更好的是,对于一个简单的统计数据来说,这整件事似乎很复杂,我想知道我是否遗漏了什么。使用 API 获取回购提交计数有什么更好的想法吗?
编辑:此 somewhat similar question 试图按某些文件进行过滤(“并在其中对特定文件进行过滤。”),因此有不同的答案。
如果您正在寻找默认分支中的提交总数,您可能会考虑不同的方法。
使用 Repo Contributors API 获取所有贡献者的列表:
https://developer.github.com/v3/repos/#list-contributors
列表中的每一项都将包含一个 contributions
字段,它告诉您用户在默认分支中编写了多少次提交。对所有贡献者的这些字段求和,您应该得到默认分支中的提交总数。
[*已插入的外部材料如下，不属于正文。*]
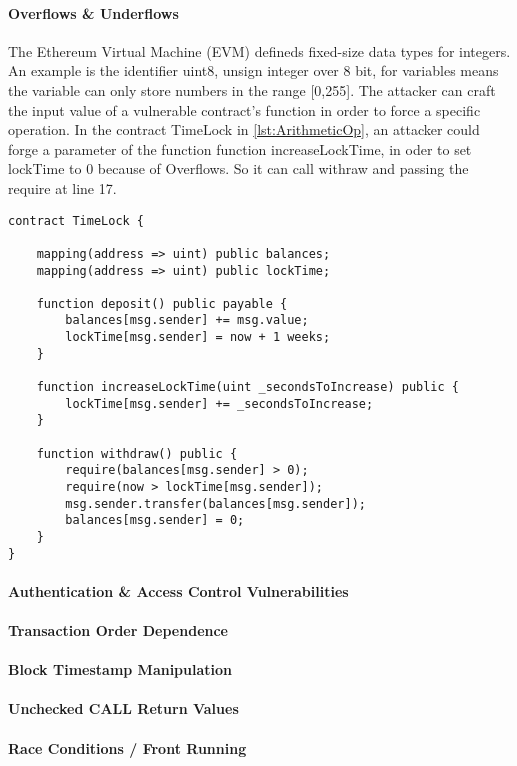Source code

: \documentclass[a4paper,sigconf, language=french,
language=german, language=spanish, language=english]{acmart}
\begin{document}
\paragraph{Overflows \& Underflows} The Ethereum Virtual Machine (EVM) defineds fixed-size data types for integers. 
An example is the identifier uint8, unsign integer over 8 bit, for variables means the variable can only store numbers in the range [0,255].
The attacker can craft the input value of a vulnerable contract's function in order to force a specific operation. 
In the contract TimeLock in \autoref{lst:ArithmeticOp}, an attacker could forge a parameter of the function function increaseLockTime, 
in oder to set lockTime to 0 because of Overflows. So it can call withraw and passing the require at line 17.
\begin{lstlisting}[language=Solidity,caption={Overflows \& Underflows},label={lst:ArithmeticOp}]
contract TimeLock {
  
    mapping(address => uint) public balances;
    mapping(address => uint) public lockTime;
    
    function deposit() public payable {
        balances[msg.sender] += msg.value;
        lockTime[msg.sender] = now + 1 weeks;
    }
    
    function increaseLockTime(uint _secondsToIncrease) public {
        lockTime[msg.sender] += _secondsToIncrease;
    }
    
    function withdraw() public {
        require(balances[msg.sender] > 0);
        require(now > lockTime[msg.sender]);
        msg.sender.transfer(balances[msg.sender]);
        balances[msg.sender] = 0;
    }
}
\end{lstlisting}
\paragraph{Authentication \& Access Control Vulnerabilities} 
\paragraph{Transaction Order Dependence}
\paragraph{Block Timestamp Manipulation}
\paragraph{Unchecked CALL Return Values}
\paragraph{Race Conditions / Front Running}
\end{document}
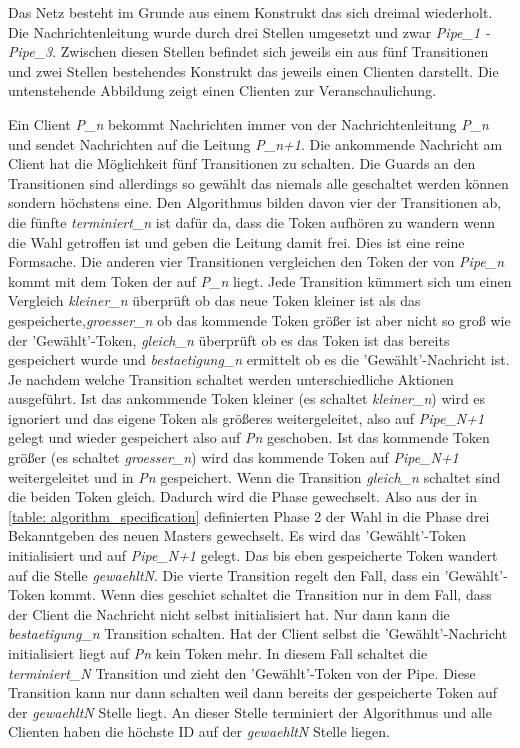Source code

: Das Netz besteht im Grunde aus einem Konstrukt das sich dreimal wiederholt. Die Nachrichtenleitung wurde durch drei Stellen umgesetzt und zwar \textit{Pipe\_1 - Pipe\_3}. Zwischen diesen Stellen befindet sich jeweils ein aus fünf Transitionen und zwei Stellen bestehendes Konstrukt das jeweils einen Clienten darstellt. Die untenstehende Abbildung zeigt einen Clienten zur Veranschaulichung. 

Ein Client \textit{P\_{n}} bekommt Nachrichten immer von der Nachrichtenleitung \textit{P\_n} und sendet Nachrichten auf die Leitung \textit{P\_n+1}. Die ankommende Nachricht am Client hat die Möglichkeit fünf Transitionen zu schalten. Die Guards an den Transitionen sind allerdings so gewählt das niemals alle geschaltet werden können sondern höchstens eine. Den Algorithmus bilden davon vier der Transitionen ab, die fünfte \textit{terminiert\_n} ist dafür da, dass die Token aufhören zu wandern wenn die Wahl getroffen ist und geben die Leitung damit frei. Dies ist eine reine Formsache. Die anderen vier Transitionen vergleichen den Token der von \textit{Pipe\_n} kommt mit dem Token der auf \textit{P\_n} liegt. Jede Transition kümmert sich um einen Vergleich \textit{kleiner\_n} überprüft ob das neue Token kleiner ist als das gespeicherte,\textit{groesser\_n} ob das kommende Token größer ist aber nicht so groß wie der 'Gewählt'-Token, \textit{gleich\_n} überprüft ob es das Token ist das bereits gespeichert wurde und \textit{bestaetigung\_n} ermittelt ob es die 'Gewählt'-Nachricht ist. Je nachdem welche Transition schaltet werden unterschiedliche Aktionen ausgeführt. Ist das ankommende Token kleiner (es schaltet \textit{kleiner\_n}) wird es ignoriert und das eigene Token als größeres weitergeleitet, also auf \textit{Pipe\_N+1} gelegt und wieder gespeichert also auf \textit{Pn} geschoben. Ist das kommende Token größer (es schaltet \textit{groesser\_n}) wird das kommende Token auf \textit{Pipe\_N+1} weitergeleitet und in \textit{Pn} gespeichert. Wenn die Transition \textit{gleich\_n} schaltet sind die beiden Token gleich. Dadurch wird die Phase gewechselt. Also aus der  in \ref{table: algorithm_specification} definierten Phase 2 der Wahl in die Phase drei Bekanntgeben des neuen Masters gewechselt. Es wird das 'Gewählt'-Token initialisiert und auf \textit{Pipe\_N+1} gelegt. Das bis eben gespeicherte Token wandert auf die Stelle \textit{gewaehltN}. Die vierte Transition regelt den Fall, dass ein 'Gewählt'-Token kommt. Wenn dies geschiet schaltet die Transition nur in dem Fall, dass der Client die Nachricht nicht selbst initialisiert hat. Nur dann kann die \textit{bestaetigung\_n} Transition schalten. Hat der Client selbst die 'Gewählt'-Nachricht initialisiert liegt auf \textit{Pn} kein Token mehr. In diesem Fall schaltet die \textit{terminiert\_N} Transition und zieht den 'Gewählt'-Token von der Pipe. Diese Transition kann nur dann schalten weil dann bereits der gespeicherte Token auf der \textit{gewaehltN} Stelle liegt.
An dieser Stelle terminiert der Algorithmus und alle Clienten haben die höchste ID auf der \textit{gewaehltN} Stelle liegen.

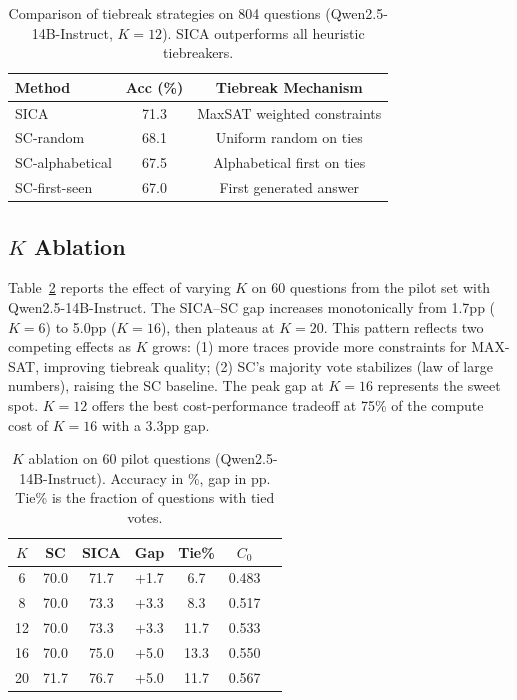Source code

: \documentclass[11pt,a4paper]{article}
\begin{document}
\begin{table}[t]
\centering
\small
\begin{tabular}{lcc}
\toprule
\textbf{Method} & \textbf{Acc (\%)} & \textbf{Tiebreak Mechanism} \\
\midrule
SICA             & 71.3 & MaxSAT weighted constraints \\
SC-random        & 68.1 & Uniform random on ties \\
SC-alphabetical  & 67.5 & Alphabetical first on ties \\
SC-first-seen    & 67.0 & First generated answer \\
\bottomrule
\end{tabular}
\caption{Comparison of tiebreak strategies on 804 questions (Qwen2.5-14B-Instruct, $K=12$). SICA outperforms all heuristic tiebreakers.}
\label{tab:tiebreak_baseline}
\end{table}


\subsection{$K$ Ablation}
\label{sec:k_ablation}

Table~\ref{tab:k_ablation} reports the effect of varying $K$ on 60 questions from the pilot set with Qwen2.5-14B-Instruct.
The SICA--SC gap increases monotonically from 1.7pp ($K = 6$) to 5.0pp ($K = 16$), then plateaus at $K = 20$.
This pattern reflects two competing effects as $K$ grows: (1) more traces provide more constraints for MAX-SAT, improving tiebreak quality; (2) SC's majority vote stabilizes (law of large numbers), raising the SC baseline.
The peak gap at $K = 16$ represents the sweet spot.
$K = 12$ offers the best cost-performance tradeoff at 75\% of the compute cost of $K = 16$ with a 3.3pp gap.

\begin{table}[t]
\centering
\small
\begin{tabular}{ccccccc}
\toprule
$K$ & \textbf{SC} & \textbf{SICA} & \textbf{Gap} & \textbf{Tie\%} & $C_0$ \\
\midrule
6  & 70.0 & 71.7 & +1.7 & 6.7  & 0.483 \\
8  & 70.0 & 73.3 & +3.3 & 8.3  & 0.517 \\
12 & 70.0 & 73.3 & +3.3 & 11.7 & 0.533 \\
16 & 70.0 & 75.0 & +5.0 & 13.3 & 0.550 \\
20 & 71.7 & 76.7 & +5.0 & 11.7 & 0.567 \\
\bottomrule
\end{tabular}
\caption{$K$ ablation on 60 pilot questions (Qwen2.5-14B-Instruct). Accuracy in \%, gap in pp. Tie\% is the fraction of questions with tied votes.}
\label{tab:k_ablation}
\end{table}
\end{document}
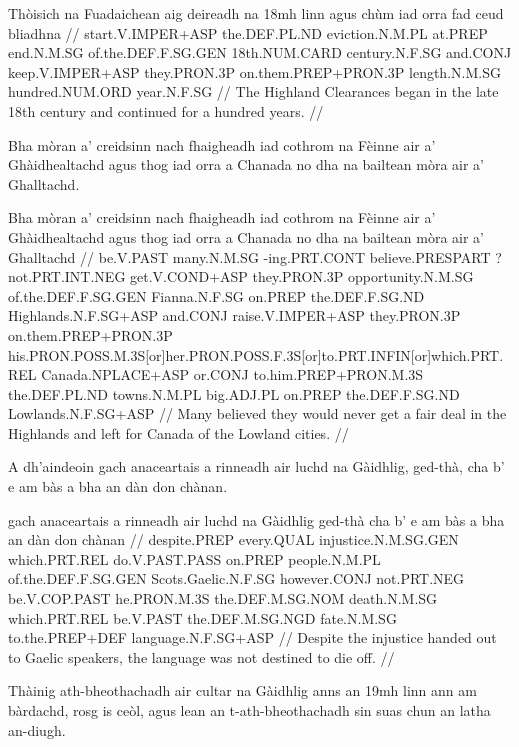 \documentclass[a4paper,10pt]{article}
\begin{document}
\vspace{4mm}
\gla Thòisich na Fuadaichean aig deireadh na 18mh linn agus chùm iad orra fad ceud bliadhna  //
\glb start.V.IMPER+ASP the.DEF.PL.ND eviction.N.M.PL at.PREP end.N.M.SG of.the.DEF.F.SG.GEN 18th.NUM.CARD century.N.F.SG and.CONJ keep.V.IMPER+ASP they.PRON.3P on.them.PREP+PRON.3P length.N.M.SG hundred.NUM.ORD year.N.F.SG  //
\glft The Highland Clearances began in the late 18th century and continued for a hundred years. //
\endgl
\xe

\ex
\begingl
\glpre Bha mòran a' creidsinn nach fhaigheadh iad cothrom na Fèinne air a' Ghàidhealtachd agus thog iad orra a Chanada no dha na bailtean mòra air a' Ghalltachd. 

\vspace{4mm}
\gla Bha mòran a' creidsinn nach fhaigheadh iad cothrom na Fèinne air a' Ghàidhealtachd agus thog iad orra a Chanada no dha na bailtean mòra air a' Ghalltachd  //
\glb be.V.PAST many.N.M.SG -ing.PRT.CONT believe.PRESPART ?not.PRT.INT.NEG get.V.COND+ASP they.PRON.3P opportunity.N.M.SG of.the.DEF.F.SG.GEN Fianna.N.F.SG on.PREP the.DEF.F.SG.ND Highlands.N.F.SG+ASP and.CONJ raise.V.IMPER+ASP they.PRON.3P on.them.PREP+PRON.3P his.PRON.POSS.M.3S[or]her.PRON.POSS.F.3S[or]to.PRT.INFIN[or]which.PRT.REL Canada.NPLACE+ASP or.CONJ to.him.PREP+PRON.M.3S the.DEF.PL.ND towns.N.M.PL big.ADJ.PL on.PREP the.DEF.F.SG.ND Lowlands.N.F.SG+ASP  //
\glft Many believed they would never get a fair deal in the Highlands and left for Canada of the Lowland cities. //
\endgl
\xe

\ex
\begingl
\glpre A dh'aindeoin gach anaceartais a rinneadh air luchd na Gàidhlig, ged-thà, cha b' e am bàs a bha an dàn don chànan. 

\vspace{4mm}
 gach anaceartais a rinneadh air luchd na Gàidhlig ged-thà cha b' e am bàs a bha an dàn don chànan  //
\glb despite.PREP every.QUAL injustice.N.M.SG.GEN which.PRT.REL do.V.PAST.PASS on.PREP people.N.M.PL of.the.DEF.F.SG.GEN Scots.Gaelic.N.F.SG however.CONJ not.PRT.NEG be.V.COP.PAST he.PRON.M.3S the.DEF.M.SG.NOM death.N.M.SG which.PRT.REL be.V.PAST the.DEF.M.SG.NGD fate.N.M.SG to.the.PREP+DEF language.N.F.SG+ASP  //
\glft Despite the injustice handed out to Gaelic speakers, the language was not destined to die off. //
\endgl
\xe

\ex
\begingl
\glpre Thàinig ath-bheothachadh air cultar na Gàidhlig anns an 19mh linn ann am bàrdachd, rosg is ceòl, agus lean an t-ath-bheothachadh sin suas chun an latha an-diugh. 
\end{document}
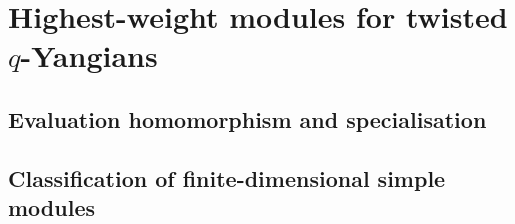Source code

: \section{\texorpdfstring{Highest-weight modules for twisted $q$-Yangians}{}}
    \subsection{Evaluation homomorphism and specialisation}



    \subsection{Classification of finite-dimensional simple modules}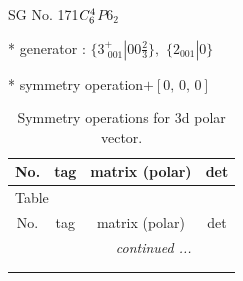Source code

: \documentclass[fleqn,8pt]{jsarticle}
\begin{document}
\setcounter{MaxMatrixCols}{32}

\renewcommand{\tablename}{Table~}
\renewcommand{\figurename}{Figure~}
\begin{center}
\LARGE
SG No. 171\quad$C_{\rm 6}^{4}$\quad$P6_2$\quad[ hexagonal ]
\end{center}

* generator : $\{3^{+}_{\,\,001}|0 0 \frac{2}{3}\},\,\,\{2{}_{001}|0\}$

* symmetry operation\quad$+\left[ 0,\, 0,\, 0 \right]$
\renewcommand{\arraystretch}{1.3}
\begin{longtable}{cccc}
\caption{Symmetry operations for 3d polar vector.}
 \\
 \hline \hline
No. & tag & matrix (polar) & det \\ \hline \endfirsthead

\multicolumn{3}{l}{\tablename\ \thetable{}} \\
 \hline \hline
No. & tag & matrix (polar) & det \\ \hline \endhead

 \hline \hline
\multicolumn{3}{r}{\footnotesize\it continued ...} \\ \endfoot

 \hline \hline
\multicolumn{3}{r}{} \\ \endlastfoot


\end{longtable}
\end{document}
贡献者列表通常比提交列表短得多,因此计算默认分支中提交总数的请求应该更少。
我刚刚编写了一个小脚本来执行此操作。
它可能不适用于大型存储库,因为它不处理 GitHub 的速率限制。它还需要 Python requests 包。
#!/bin/env python3.4
import requests
GITHUB_API_BRANCHES = 'https://%(token)s@api.github.com/repos/%(namespace)s/%(repository)s/branches'
GUTHUB_API_COMMITS = 'https://%(token)s@api.github.com/repos/%(namespace)s/%(repository)s/commits?sha=%(sha)s&page=%(page)i'
def github_commit_counter(namespace, repository, access_token=''):
commit_store = list()
branches = requests.get(GITHUB_API_BRANCHES % {
'token': access_token,
'namespace': namespace,
'repository': repository,
}).json()
print('Branch'.ljust(47), 'Commits')
print('-' * 55)
for branch in branches:
page = 1
branch_commits = 0
while True:
commits = requests.get(GUTHUB_API_COMMITS % {
'token': access_token,
'namespace': namespace,
'repository': repository,
'sha': branch['name'],
'page': page
}).json()
page_commits = len(commits)
for commit in commits:
commit_store.append(commit['sha'])
branch_commits += page_commits
if page_commits == 0:
break
page += 1
print(branch['name'].ljust(45), str(branch_commits).rjust(9))
commit_store = set(commit_store)
print('-' * 55)
print('Total'.ljust(42), str(len(commit_store)).rjust(12))
# for private repositories, get your own token from
# https://github.com/settings/tokens
# github_commit_counter('github', 'gitignore', access_token='fnkr:xxxxxxxxxxxxxxxxxxxxxxxxxxxxxxxxxxxxxxxx')
github_commit_counter('github', 'gitignore')
简单的解决方法:查看页码。 Github 为您分页。因此您可以通过从 Link header 中获取最后页码,减去一个(您需要手动添加最后一页),乘以页面大小来轻松计算提交次数,抓取结果的最后一页并获取该数组的大小并将两个数字相加。最多调用两次 API!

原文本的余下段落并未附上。